Since we originally opened, we’ve stocked Melbourne-owned ByK Bikes. – we’re actually a ‘Reference Centre’ – their highest accolade meaning we stock their entire range – a range that has grown now to encompass everyone from 2 years up to mid-teens. In fact, we’ve actually put some petite adults on their larger models. We love them because they encompass everything we strive for with a bike – the ability to match a quality bike to a rider’s specific needs. With different gear options, and colour choices, as well as MTB, road and commuter styled models, they can cater for most.

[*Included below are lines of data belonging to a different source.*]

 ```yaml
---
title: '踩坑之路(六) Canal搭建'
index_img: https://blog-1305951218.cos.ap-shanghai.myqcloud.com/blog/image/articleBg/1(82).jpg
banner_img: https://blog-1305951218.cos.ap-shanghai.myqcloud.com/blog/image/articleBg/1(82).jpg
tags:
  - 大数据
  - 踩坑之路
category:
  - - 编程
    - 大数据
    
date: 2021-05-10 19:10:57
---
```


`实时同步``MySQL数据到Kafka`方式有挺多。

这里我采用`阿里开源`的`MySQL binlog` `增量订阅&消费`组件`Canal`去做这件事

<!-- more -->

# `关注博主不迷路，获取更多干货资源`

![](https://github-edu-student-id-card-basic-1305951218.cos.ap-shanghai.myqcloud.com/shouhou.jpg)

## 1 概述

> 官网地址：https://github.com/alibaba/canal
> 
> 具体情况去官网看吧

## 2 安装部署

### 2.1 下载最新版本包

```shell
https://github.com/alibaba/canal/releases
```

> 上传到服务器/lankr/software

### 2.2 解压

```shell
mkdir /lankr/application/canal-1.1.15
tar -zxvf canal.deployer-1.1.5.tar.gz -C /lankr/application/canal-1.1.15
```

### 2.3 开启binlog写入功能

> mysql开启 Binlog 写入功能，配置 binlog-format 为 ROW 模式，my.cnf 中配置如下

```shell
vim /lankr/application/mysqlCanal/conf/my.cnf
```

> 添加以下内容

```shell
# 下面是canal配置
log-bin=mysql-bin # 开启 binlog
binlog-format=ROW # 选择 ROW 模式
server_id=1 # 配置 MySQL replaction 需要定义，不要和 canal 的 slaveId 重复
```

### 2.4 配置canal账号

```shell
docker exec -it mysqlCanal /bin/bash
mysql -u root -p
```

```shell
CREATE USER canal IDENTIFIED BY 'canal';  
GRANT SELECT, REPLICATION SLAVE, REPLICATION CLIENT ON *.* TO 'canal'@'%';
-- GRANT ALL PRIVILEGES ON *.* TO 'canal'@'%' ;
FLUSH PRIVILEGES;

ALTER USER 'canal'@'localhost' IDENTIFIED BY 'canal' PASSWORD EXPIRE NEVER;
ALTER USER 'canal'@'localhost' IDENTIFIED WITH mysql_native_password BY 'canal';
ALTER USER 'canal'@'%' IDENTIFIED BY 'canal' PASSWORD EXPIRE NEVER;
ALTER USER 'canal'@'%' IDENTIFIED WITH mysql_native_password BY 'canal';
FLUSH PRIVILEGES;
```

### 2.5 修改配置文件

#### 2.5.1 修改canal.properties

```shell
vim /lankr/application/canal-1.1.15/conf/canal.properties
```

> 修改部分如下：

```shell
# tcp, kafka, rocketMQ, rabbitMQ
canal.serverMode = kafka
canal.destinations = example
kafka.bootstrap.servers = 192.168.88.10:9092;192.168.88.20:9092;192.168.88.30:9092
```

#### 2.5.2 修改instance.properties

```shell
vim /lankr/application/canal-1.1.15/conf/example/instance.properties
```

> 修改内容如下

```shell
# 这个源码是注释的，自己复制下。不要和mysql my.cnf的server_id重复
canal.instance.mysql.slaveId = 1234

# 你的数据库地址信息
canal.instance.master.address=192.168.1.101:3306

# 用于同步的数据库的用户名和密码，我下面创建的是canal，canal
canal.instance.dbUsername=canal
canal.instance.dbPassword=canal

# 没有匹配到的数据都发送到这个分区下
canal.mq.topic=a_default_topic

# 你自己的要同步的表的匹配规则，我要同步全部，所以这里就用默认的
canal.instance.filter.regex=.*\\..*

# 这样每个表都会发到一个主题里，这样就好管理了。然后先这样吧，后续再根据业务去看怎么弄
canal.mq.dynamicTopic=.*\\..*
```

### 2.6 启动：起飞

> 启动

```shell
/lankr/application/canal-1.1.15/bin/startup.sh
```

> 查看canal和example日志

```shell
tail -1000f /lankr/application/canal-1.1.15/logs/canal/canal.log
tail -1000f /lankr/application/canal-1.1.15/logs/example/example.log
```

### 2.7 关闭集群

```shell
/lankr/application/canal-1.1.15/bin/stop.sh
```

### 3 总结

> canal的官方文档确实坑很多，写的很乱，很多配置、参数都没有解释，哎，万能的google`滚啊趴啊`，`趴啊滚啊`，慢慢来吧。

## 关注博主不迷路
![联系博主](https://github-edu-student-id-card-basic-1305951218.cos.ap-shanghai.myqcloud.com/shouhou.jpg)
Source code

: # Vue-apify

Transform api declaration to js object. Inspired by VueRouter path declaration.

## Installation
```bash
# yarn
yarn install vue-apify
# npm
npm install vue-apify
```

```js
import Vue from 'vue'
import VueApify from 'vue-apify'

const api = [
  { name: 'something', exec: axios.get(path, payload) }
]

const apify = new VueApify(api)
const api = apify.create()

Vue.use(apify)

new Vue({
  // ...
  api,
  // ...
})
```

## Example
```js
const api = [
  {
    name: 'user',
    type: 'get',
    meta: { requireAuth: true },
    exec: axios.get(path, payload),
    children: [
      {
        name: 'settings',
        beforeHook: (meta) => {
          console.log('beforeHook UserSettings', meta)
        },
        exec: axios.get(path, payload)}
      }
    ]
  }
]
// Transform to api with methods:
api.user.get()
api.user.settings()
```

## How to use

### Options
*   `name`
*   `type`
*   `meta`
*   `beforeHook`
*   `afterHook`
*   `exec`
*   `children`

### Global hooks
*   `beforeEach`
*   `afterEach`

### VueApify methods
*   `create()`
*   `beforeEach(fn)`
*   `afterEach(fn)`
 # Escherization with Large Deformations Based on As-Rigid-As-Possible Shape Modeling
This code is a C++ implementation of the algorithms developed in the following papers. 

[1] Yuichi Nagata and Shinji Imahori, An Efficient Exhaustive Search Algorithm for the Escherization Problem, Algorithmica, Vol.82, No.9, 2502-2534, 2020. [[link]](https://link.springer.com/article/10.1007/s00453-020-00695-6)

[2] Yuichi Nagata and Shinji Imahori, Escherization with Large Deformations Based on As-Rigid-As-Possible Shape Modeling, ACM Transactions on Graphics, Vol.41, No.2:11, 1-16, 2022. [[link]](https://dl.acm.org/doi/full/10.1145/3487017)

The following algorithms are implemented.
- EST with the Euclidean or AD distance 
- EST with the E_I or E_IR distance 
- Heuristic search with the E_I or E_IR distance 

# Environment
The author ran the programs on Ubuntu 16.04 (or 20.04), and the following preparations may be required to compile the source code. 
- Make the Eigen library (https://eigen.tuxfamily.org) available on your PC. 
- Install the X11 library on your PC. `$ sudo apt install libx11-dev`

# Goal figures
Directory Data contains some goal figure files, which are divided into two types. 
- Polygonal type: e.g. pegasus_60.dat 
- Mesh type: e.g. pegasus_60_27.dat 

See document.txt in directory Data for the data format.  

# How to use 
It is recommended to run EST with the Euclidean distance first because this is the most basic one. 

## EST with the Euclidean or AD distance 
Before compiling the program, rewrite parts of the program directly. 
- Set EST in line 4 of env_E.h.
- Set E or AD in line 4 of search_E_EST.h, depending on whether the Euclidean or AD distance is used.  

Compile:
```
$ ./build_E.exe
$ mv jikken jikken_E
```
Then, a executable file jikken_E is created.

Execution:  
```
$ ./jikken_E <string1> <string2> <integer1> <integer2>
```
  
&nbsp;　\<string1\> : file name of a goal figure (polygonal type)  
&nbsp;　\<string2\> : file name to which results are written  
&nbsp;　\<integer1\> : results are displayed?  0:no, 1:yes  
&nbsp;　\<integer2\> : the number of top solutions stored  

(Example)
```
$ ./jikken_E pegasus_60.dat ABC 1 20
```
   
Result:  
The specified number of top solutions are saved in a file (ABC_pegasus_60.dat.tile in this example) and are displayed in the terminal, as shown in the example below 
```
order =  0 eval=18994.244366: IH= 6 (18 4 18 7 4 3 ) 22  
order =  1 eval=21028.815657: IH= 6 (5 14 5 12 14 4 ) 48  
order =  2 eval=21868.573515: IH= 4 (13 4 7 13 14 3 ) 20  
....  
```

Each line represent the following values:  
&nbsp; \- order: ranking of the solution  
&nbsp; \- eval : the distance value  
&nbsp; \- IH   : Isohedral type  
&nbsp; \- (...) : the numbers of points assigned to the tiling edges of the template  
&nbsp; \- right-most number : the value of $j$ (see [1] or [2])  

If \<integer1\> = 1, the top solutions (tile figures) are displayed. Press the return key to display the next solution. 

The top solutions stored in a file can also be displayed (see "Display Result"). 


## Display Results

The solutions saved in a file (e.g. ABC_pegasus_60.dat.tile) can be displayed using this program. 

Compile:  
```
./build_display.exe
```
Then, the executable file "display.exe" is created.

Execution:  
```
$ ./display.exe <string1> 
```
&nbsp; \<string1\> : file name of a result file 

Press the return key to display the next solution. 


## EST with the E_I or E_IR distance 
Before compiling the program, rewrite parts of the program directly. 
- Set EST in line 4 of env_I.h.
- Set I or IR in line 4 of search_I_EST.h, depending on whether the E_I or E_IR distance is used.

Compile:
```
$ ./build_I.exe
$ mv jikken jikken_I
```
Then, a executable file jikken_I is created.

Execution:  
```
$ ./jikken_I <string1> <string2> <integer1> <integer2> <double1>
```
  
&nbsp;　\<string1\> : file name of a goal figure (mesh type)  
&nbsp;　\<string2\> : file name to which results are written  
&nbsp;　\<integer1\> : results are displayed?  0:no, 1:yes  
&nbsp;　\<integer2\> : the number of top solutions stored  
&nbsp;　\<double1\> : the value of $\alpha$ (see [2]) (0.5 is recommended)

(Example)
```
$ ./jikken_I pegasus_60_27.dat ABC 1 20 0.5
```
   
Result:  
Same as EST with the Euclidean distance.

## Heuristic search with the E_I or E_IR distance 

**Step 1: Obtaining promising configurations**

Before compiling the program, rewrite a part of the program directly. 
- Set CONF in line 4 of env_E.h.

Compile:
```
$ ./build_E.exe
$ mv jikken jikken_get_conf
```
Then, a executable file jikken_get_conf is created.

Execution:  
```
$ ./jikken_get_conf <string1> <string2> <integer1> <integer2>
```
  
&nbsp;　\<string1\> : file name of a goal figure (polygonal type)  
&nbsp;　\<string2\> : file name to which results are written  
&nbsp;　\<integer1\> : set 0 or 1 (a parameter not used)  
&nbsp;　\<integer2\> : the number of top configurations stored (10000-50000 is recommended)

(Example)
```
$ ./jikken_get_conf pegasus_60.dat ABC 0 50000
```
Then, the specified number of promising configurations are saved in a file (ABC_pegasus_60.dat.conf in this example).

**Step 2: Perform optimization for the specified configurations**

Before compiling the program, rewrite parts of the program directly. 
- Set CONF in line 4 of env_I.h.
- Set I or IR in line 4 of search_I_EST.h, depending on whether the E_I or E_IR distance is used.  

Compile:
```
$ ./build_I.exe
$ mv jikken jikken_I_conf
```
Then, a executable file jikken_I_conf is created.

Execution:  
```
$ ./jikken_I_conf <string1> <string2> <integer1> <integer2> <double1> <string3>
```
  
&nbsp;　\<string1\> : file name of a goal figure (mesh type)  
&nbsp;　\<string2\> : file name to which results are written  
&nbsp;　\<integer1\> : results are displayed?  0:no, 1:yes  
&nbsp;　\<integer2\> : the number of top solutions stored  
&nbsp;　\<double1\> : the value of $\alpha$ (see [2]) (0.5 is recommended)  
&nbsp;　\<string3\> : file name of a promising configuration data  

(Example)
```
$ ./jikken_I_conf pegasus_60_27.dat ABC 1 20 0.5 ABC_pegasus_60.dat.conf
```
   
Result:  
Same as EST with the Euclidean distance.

Similarly, we’ve always had the utmost respect for Jamis bikes, and so we’ve recently also started stocking their kid’s range. From a child’s first pedal bike up until upper primary, we can now offer a range of quality bikes at a friendlier price.
So, what about comparisons? We’ll profile both manufacturers’ bikes pitched at 4-6 year olds – perhaps their first or second pedal bike. These comparisons are similar throughout the range, but you’re most welcome to come in and see (and test ride) to see what works for you.
The Jamis Starlight is a 16″ wheeled bike that would suit a 4-6 year old.
- When compared to a cheap department store bike, it does have
- a longer wheelbase,
- lower minimum saddle height,
- and is a much lighter weight (up to 2-3kg!)
- It’s equipped with a hand brake for the front (great to squeeze when getting on/off the bike, to make that easier) as well as the dependable rear coaster (foot) brake.
At $215, we think it’s a lot of quality for the price.
So what would the $339 ByK e350 get you?
- It has larger, better-rolling 18″ wheels,
- with an even longer, more-stable, wheelbase
- and a lower minimum saddle height
- with slightly shorter reach to the handlebars.
- It also has both front and rear hand brakes and coaster (foot) rear brake
- and better componentry (cranks, pedals, brakes, levers)
- and even with all of this it is lighter again.
So, it all depends upon what works for you. Both are great quality bikes with a geometry and weight that actually suits a small child, and will likely last a kid or two before you can move it on and probably still get some decent resale to help fund your next one.